“What if…”: two powerful words, especially when leading off a sentence, that can you down uncharted mental roads and lead you to, and through, a maze of possible pathways and locations. I think nearly everyone, in their lifetime, has asked “what if…?” about something. Marvel Comics even came out with a seriesi called What If?, where the difference of one event could change the entire complexion of a character, story, or even a world.

On occasion, I will go introspective and ask “what if…?”, especially when life is trying its best to bean me with fastballs; it can make for some interesting viewing of possibilities.

Being that it is approaching 3 AM, and sleep still has not settled in, I am asking “what if…?” about some events in the relatively recent past:

What if I had found a way to Florida State in 1996? FSU was my first choice of colleges. However, I could not get down to Tallahassee to start the Fall ’96 semester (under ‘suspect’ parental reasons). If I had gotten there, would I have struggled with balancing money, job commitment(s), and school time as I did about a decade later at the University of Louisville? Would I have met any of the group of my current best friends? Would I have stayed in Florida after graduation?

What if I had stayed at Target in 2010? Perhaps the biggest mistake I have made in my working career – which might surprise a few back home – is quitting Target in September of 2010. I initially thought that I had a better paying job, with more hours, lined up.
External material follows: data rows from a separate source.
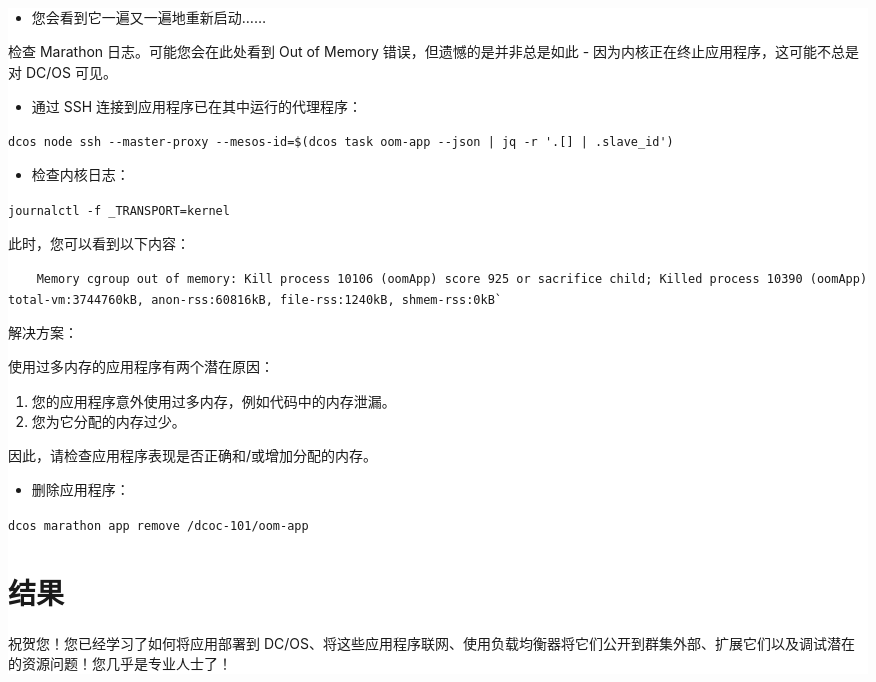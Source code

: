 * 您会看到它一遍又一遍地重新启动……

检查 Marathon 日志。可能您会在此处看到 Out of Memory 错误，但遗憾的是并非总是如此 - 因为内核正在终止应用程序，这可能不总是对 DC/OS 可见。

* 通过 SSH 连接到应用程序已在其中运行的代理程序：

`dcos node ssh --master-proxy --mesos-id=$(dcos task oom-app --json | jq -r '.[] | .slave_id')`
* 检查内核日志：

`journalctl -f _TRANSPORT=kernel`

此时，您可以看到以下内容：

```
    Memory cgroup out of memory: Kill process 10106 (oomApp) score 925 or sacrifice child; Killed process 10390 (oomApp) total-vm:3744760kB, anon-rss:60816kB, file-rss:1240kB, shmem-rss:0kB`
```

解决方案：

使用过多内存的应用程序有两个潜在原因：

1. 您的应用程序意外使用过多内存，例如代码中的内存泄漏。
1. 您为它分配的内存过少。

因此，请检查应用程序表现是否正确和/或增加分配的内存。

* 删除应用程序：

`dcos marathon app remove /dcoc-101/oom-app`

# 结果

祝贺您！您已经学习了如何将应用部署到 DC/OS、将这些应用程序联网、使用负载均衡器将它们公开到群集外部、扩展它们以及调试潜在的资源问题！您几乎是专业人士了！
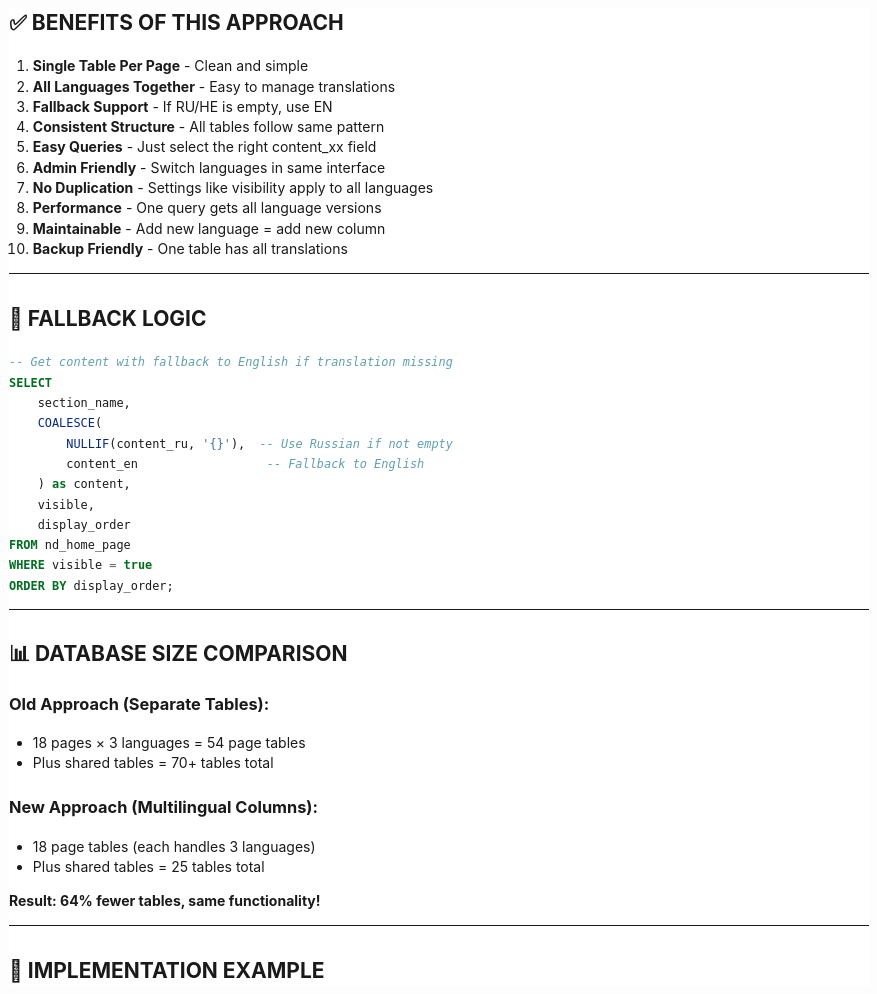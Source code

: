 
## ✅ BENEFITS OF THIS APPROACH

1. **Single Table Per Page** - Clean and simple
2. **All Languages Together** - Easy to manage translations
3. **Fallback Support** - If RU/HE is empty, use EN
4. **Consistent Structure** - All tables follow same pattern
5. **Easy Queries** - Just select the right content_xx field
6. **Admin Friendly** - Switch languages in same interface
7. **No Duplication** - Settings like visibility apply to all languages
8. **Performance** - One query gets all language versions
9. **Maintainable** - Add new language = add new column
10. **Backup Friendly** - One table has all translations

---

## 🔄 FALLBACK LOGIC

```sql
-- Get content with fallback to English if translation missing
SELECT
    section_name,
    COALESCE(
        NULLIF(content_ru, '{}'),  -- Use Russian if not empty
        content_en                  -- Fallback to English
    ) as content,
    visible,
    display_order
FROM nd_home_page
WHERE visible = true
ORDER BY display_order;
```

---

## 📊 DATABASE SIZE COMPARISON

### Old Approach (Separate Tables):
- 18 pages × 3 languages = 54 page tables
- Plus shared tables = 70+ tables total

### New Approach (Multilingual Columns):
- 18 page tables (each handles 3 languages)
- Plus shared tables = 25 tables total

**Result: 64% fewer tables, same functionality!**

---

## 🚀 IMPLEMENTATION EXAMPLE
Instead, that company made an unexpected announcement that they were closing their doors… less than 2 weeks after I had left Target and days before my interview. I then spent the rest of 2010 searching for a job before returning to Target in January 2011, with a big pay cut. If I had stayed, could I have gotten a promotion down the road, instead of seeing hours dwindle? Would I still be there now?

What if I had called in to work on February 16th, 2010? If I had, I probably would have tried to sleep off the I’ll feelings, possibly going to the hospital the following morning. If that had happened, I may not have been here to write this blog (see the “Becoming The Cyborg, Part 1” post from a couple of months ago for an explanation). What if I had recognized the signs that something was seriously wrong a few days before – would I have needed such an extensive, major, and sudden surgery?
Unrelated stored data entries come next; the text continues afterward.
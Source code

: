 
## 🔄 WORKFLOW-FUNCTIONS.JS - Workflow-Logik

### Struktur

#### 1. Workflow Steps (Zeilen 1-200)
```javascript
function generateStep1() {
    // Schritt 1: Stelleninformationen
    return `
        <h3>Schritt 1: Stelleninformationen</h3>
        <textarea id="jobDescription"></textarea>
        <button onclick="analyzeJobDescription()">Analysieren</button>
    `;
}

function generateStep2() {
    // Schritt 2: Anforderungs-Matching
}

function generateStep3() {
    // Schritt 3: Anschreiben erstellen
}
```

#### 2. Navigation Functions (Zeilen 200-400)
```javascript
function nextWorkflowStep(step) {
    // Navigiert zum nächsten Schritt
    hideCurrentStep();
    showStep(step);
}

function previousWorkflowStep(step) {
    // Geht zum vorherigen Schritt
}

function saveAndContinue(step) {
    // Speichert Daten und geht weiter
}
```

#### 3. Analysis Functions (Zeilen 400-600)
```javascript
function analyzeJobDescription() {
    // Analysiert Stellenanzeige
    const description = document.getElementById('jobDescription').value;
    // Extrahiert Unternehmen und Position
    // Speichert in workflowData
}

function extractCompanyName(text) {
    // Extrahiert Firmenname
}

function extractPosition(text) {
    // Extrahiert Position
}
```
What if I had kept my phone on Vibrate on August 8th, 2005? 8/8/05 was Chemistry II Final in the early afternoon, Target that evening. Generally during exams, I kept my phone on vibrate but my Chem professor told the class to turn their phones completely off; this wasn’t a problem to me at all. After the exam, I turned my phone on and saw that my sister had called me 6 times, plus left a couple of messages. When I called her back, she told me that our Mom was being rushed to the hospital. She had died before I could get there. It took years before I turned my phone off while at work or school again. If I had kept it on, despite the professor’s orders, would I have made it to the hospital in time? (Yes, I would have taken a zero on that exam, to text my sister that I was on my way)

What if I had tried out for the Phantom Regiment Drum and Bugle Corps for the 1999 season, instead of the 2000 season? To shorten the explanation somewhat: Drum Corps International, where the Phantoms perform, has an age limit of 21 (you can turn 22 during the season, but you cannot be 22 at the start of it). I tried our when I was 21, although I didn’t make it. If I had tried out at 20, would I have made it? If not, would I have tried out for a “lower tiered” corps and gotten on board? Would I have tried for a corps on the all-age Drum Corps Associates circuit, instead? One thing I would have done was to take the experiences of Tryout Weekend (which were really good) plus the feedback received from the staff, worked my butt off, and tried in 2000, with hopefully better results.

Of course, there are the ‘common’ ones that a lot people have had, such as:
What if I had asked so-and-so out in high school or college (or wanted just a ‘casual’ time with them) ?
What if I had moved out on my own sooner? What if I had moved in with a roommate? What if I had moved away from my home town?
What if I had said this, instead of that, to whomever or about whatever?

The trick to “what ifs” is to not dwell on the millions of things that could have happened, letting “what ifs” overpower you. Sure, alternate outcomes may look rosier (for example, making a Drum Corps roster in ’99 or ’00). However, you wouldn’t have had the experiences, met the people you did, or learned from the successes and/or failures that have brought you up to today. So, I will occasionally indulge the “what ifs” that pop up in the mind, but I don’t let “what if…?” become “why me…?”.